* [TASK GOAL]:
Your answer should be the lines below from the one with "### Zunehmende Komplexität" to the one with "Die Cybersicherheitslandschaft entwickelt", both included, given again exactly and with nothing added.

*** TASK DATA Section Begins ***

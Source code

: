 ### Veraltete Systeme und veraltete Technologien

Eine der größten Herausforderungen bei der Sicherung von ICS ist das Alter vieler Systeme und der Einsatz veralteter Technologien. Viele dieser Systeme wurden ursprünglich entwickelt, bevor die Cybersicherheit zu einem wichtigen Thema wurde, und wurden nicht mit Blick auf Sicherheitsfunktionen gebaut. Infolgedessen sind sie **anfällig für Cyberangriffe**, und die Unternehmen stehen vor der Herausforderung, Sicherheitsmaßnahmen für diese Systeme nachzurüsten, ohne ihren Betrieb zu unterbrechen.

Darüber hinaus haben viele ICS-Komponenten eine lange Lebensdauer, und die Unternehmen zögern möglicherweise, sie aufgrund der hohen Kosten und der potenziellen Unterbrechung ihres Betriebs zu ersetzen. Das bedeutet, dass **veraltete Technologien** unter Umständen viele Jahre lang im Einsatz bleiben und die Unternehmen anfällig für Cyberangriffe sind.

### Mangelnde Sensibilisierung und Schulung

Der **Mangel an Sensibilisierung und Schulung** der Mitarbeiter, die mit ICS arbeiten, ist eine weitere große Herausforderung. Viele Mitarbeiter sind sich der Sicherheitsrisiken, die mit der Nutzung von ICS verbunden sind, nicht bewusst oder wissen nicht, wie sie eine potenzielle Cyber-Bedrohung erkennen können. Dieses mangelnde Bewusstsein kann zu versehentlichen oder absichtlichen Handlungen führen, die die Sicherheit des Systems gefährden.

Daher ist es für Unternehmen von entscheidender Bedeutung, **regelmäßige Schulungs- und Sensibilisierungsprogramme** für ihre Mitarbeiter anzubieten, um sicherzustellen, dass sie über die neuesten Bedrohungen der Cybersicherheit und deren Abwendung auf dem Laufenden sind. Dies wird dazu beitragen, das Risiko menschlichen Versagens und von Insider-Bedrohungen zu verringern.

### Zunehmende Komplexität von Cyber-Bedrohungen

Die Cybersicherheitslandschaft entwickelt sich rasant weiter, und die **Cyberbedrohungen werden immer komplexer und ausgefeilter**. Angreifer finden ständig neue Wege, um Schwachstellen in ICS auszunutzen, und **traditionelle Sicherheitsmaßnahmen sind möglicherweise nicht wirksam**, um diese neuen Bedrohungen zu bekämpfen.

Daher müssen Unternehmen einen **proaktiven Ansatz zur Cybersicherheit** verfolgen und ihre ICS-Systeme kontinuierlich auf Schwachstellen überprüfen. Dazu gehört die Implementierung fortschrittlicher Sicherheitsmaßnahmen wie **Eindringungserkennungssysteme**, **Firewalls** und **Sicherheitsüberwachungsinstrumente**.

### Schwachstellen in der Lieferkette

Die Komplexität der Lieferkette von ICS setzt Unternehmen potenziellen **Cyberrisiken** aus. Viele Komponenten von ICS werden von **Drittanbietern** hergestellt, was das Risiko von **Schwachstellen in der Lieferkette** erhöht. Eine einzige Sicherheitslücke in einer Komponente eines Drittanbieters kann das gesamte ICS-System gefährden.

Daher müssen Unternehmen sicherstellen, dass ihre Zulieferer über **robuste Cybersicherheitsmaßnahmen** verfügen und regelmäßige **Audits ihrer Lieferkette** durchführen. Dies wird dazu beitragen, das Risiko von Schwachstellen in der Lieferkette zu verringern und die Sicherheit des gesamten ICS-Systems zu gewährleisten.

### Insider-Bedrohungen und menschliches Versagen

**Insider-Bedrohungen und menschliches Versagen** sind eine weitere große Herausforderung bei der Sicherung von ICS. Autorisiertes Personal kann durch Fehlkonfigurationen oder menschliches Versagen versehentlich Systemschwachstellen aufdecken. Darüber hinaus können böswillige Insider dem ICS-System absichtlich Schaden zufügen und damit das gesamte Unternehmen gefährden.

*** TASK DATA Section Ends ***

* [RESPONSE TO THIS TASK]:
### Zunehmende Komplexität von Cyber-Bedrohungen

Die Cybersicherheitslandschaft entwickelt sich rasant weiter, und die **Cyberbedrohungen werden immer komplexer und ausgefeilter**. Angreifer finden ständig neue Wege, um Schwachstellen in ICS auszunutzen, und **traditionelle Sicherheitsmaßnahmen sind möglicherweise nicht wirksam**, um diese neuen Bedrohungen zu bekämpfen.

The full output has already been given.